Length ... Path ... Probability:
 2 ABA 1/4

 4 ABCBA 9/64
 4 ABCDA 27/64 ... subtotal: 36/64 = 9/4^2

 6 ABCBCBA 9/1024
 6 ABCBCDA 27/1024
 6 ABCDCDA 27/1024
 6 ABCDCBA 81/1024 ... subtotal 144/1024=9*16/4^5 = 9/4^3

 8 ABCBCBCBA 9/16384
 8 ABCBCDCDA 27/16384
 8 ABCBCBCDA 27/16384
 8 ABCDCDCDA 27/16384
 8 ABCBCDCBA 81/16384
 8 ABCDCBCBA 81/16384
 8 ABCDCDCBA 81/16384
 8 ABCDCBCDA 243/16384 ... subtotal 576/16384 = 9*64/4^7 = 9/4^4

10 16 paths ... subtotal 2304/262144
12 32 paths ... subtotal 9216/4194304
14 64 paths ... subtotal 36864/67108864

The infinite sum of all those probabilities, after the first, is
9 * (1/16 / (1-1/4)) = 9 * 1/16 * 4/3 = 3/4,
which when added to the 1/4 of the first term = 1, covering all possibilities.

Expected path length is
(1/4 * 2) + (4 * 9/16) + (6 * 9/64) + (8 * 9/256) + (10 * 9/1024) + ... =
1/2 + 2 1/4 + 54/64 + 72/256 + 90/1024 + ... =
2 3/4 + a series that adds up to 1 1/4 = 4.
(Sorry, I don't have a proof for that last bit.)
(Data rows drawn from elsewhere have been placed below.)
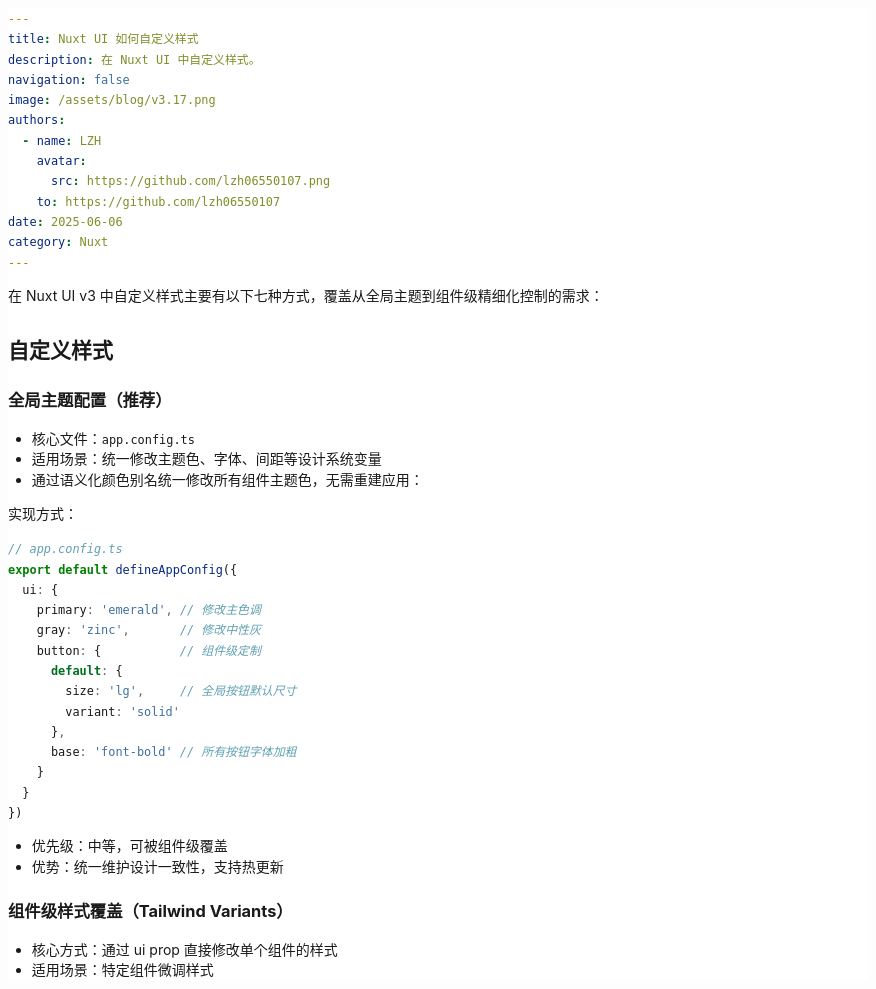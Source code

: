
 ```yaml
---
title: Nuxt UI 如何自定义样式
description: 在 Nuxt UI 中自定义样式。
navigation: false
image: /assets/blog/v3.17.png
authors:
  - name: LZH
    avatar:
      src: https://github.com/lzh06550107.png
    to: https://github.com/lzh06550107
date: 2025-06-06
category: Nuxt
---
```


在 Nuxt UI v3 中自定义样式主要有以下七种方式，覆盖从全局主题到组件级精细化控制的需求：

## 自定义样式

### 全局主题配置（推荐）

- 核心文件：`app.config.ts`
- 适用场景：统一修改主题色、字体、间距等设计系统变量
- 通过语义化颜色别名统一修改所有组件主题色，无需重建应用：

实现方式：

```typescript
// app.config.ts
export default defineAppConfig({
  ui: {
    primary: 'emerald', // 修改主色调
    gray: 'zinc',       // 修改中性灰
    button: {           // 组件级定制
      default: {
        size: 'lg',     // 全局按钮默认尺寸
        variant: 'solid' 
      },
      base: 'font-bold' // 所有按钮字体加粗
    }
  }
})
```

- 优先级：中等，可被组件级覆盖
- 优势：统一维护设计一致性，支持热更新

### 组件级样式覆盖（Tailwind Variants）

- 核心方式：通过 ui prop 直接修改单个组件的样式
- 适用场景：特定组件微调样式
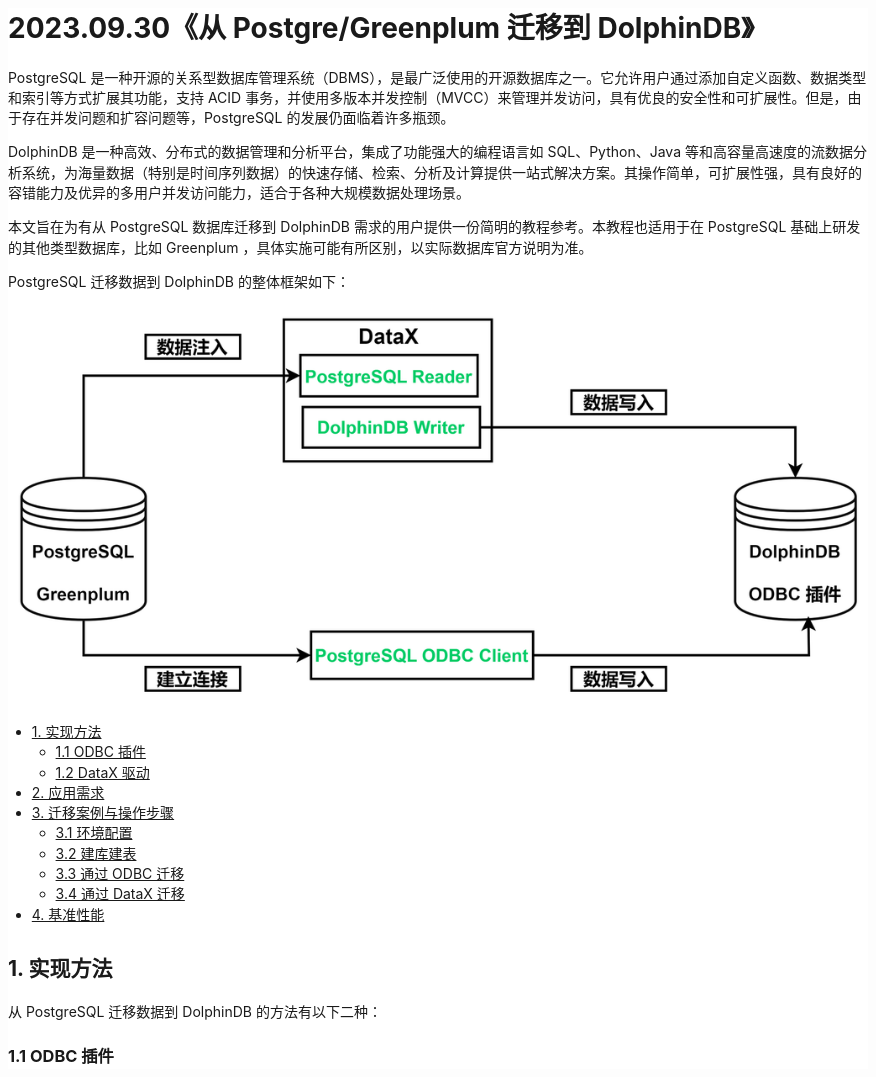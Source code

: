 # 2023.09.30《从 Postgre/Greenplum 迁移到 DolphinDB》

PostgreSQL 是一种开源的关系型数据库管理系统（DBMS），是最广泛使用的开源数据库之一。它允许用户通过添加自定义函数、数据类型和索引等方式扩展其功能，支持 ACID 事务，并使用多版本并发控制（MVCC）来管理并发访问，具有优良的安全性和可扩展性。但是，由于存在并发问题和扩容问题等，PostgreSQL 的发展仍面临着许多瓶颈。

DolphinDB 是一种高效、分布式的数据管理和分析平台，集成了功能强大的编程语言如 SQL、Python、Java 等和高容量高速度的流数据分析系统，为海量数据（特别是时间序列数据）的快速存储、检索、分析及计算提供一站式解决方案。其操作简单，可扩展性强，具有良好的容错能力及优异的多用户并发访问能力，适合于各种大规模数据处理场景。

本文旨在为有从 PostgreSQL 数据库迁移到 DolphinDB 需求的用户提供一份简明的教程参考。本教程也适用于在 PostgreSQL 基础上研发的其他类型数据库，比如 Greenplum ，具体实施可能有所区别，以实际数据库官方说明为准。

PostgreSQL 迁移数据到 DolphinDB 的整体框架如下：

<img src="images/migrate_data_from_Postgre_and_Greenplum_to_DolphinDB/01.png">


- [1. 实现方法](#1-实现方法)
  - [1.1 ODBC 插件](#11-odbc-插件)
  - [1.2 DataX 驱动](#12-datax-驱动)
- [2. 应用需求](#2-应用需求)
- [3. 迁移案例与操作步骤](#3-迁移案例与操作步骤)
  - [3.1 环境配置](#31-环境配置)
  - [3.2 建库建表](#32-建库建表)
  - [3.3 通过 ODBC 迁移](#33-通过-odbc-迁移)
  - [3.4 通过 DataX 迁移](#34-通过-datax-迁移)
- [4. 基准性能](#4-基准性能)

## 1. 实现方法

从 PostgreSQL 迁移数据到 DolphinDB 的方法有以下二种：

### 1.1 ODBC 插件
Probability of a path length > 4 = 1 - P(path length 2) - P(path length 4) = 1 - 1/4 - 9/16 = 3/16.

Having done all that, Eric Hart has provided a much simpler solution:

Let A' = expected path length of a path that starts AB and ends at A.
Let C' = expected path length of a path that starts at C and ends at A.

Starting with path AB, you then move back to A (probability 1/4),
and have a path length of 2, or you move on to C (probability 3/4),
and then have a path of length 2 + C'.

On average then, path length starting at A =
2 * 1/4 + 3/4 (C'+2).

From C you can go to C{B or D}A with probability 3/4 (from B or D),
or C{B or D}{back to C} with probability 1/4 (from B or D).
That makes C' = 3/4 * 2 + 1/4 * (2 + C').

Solving that for C' we get:
C' = 3/2 + 1/2 + C'/4
3/4 C' = 2
C' = 8/3.

Then A' = 1/2 + 3/4 C' = 1/2 + 3/4 * (2 + 8/3) = 1/2 + 3 1/2 = 4.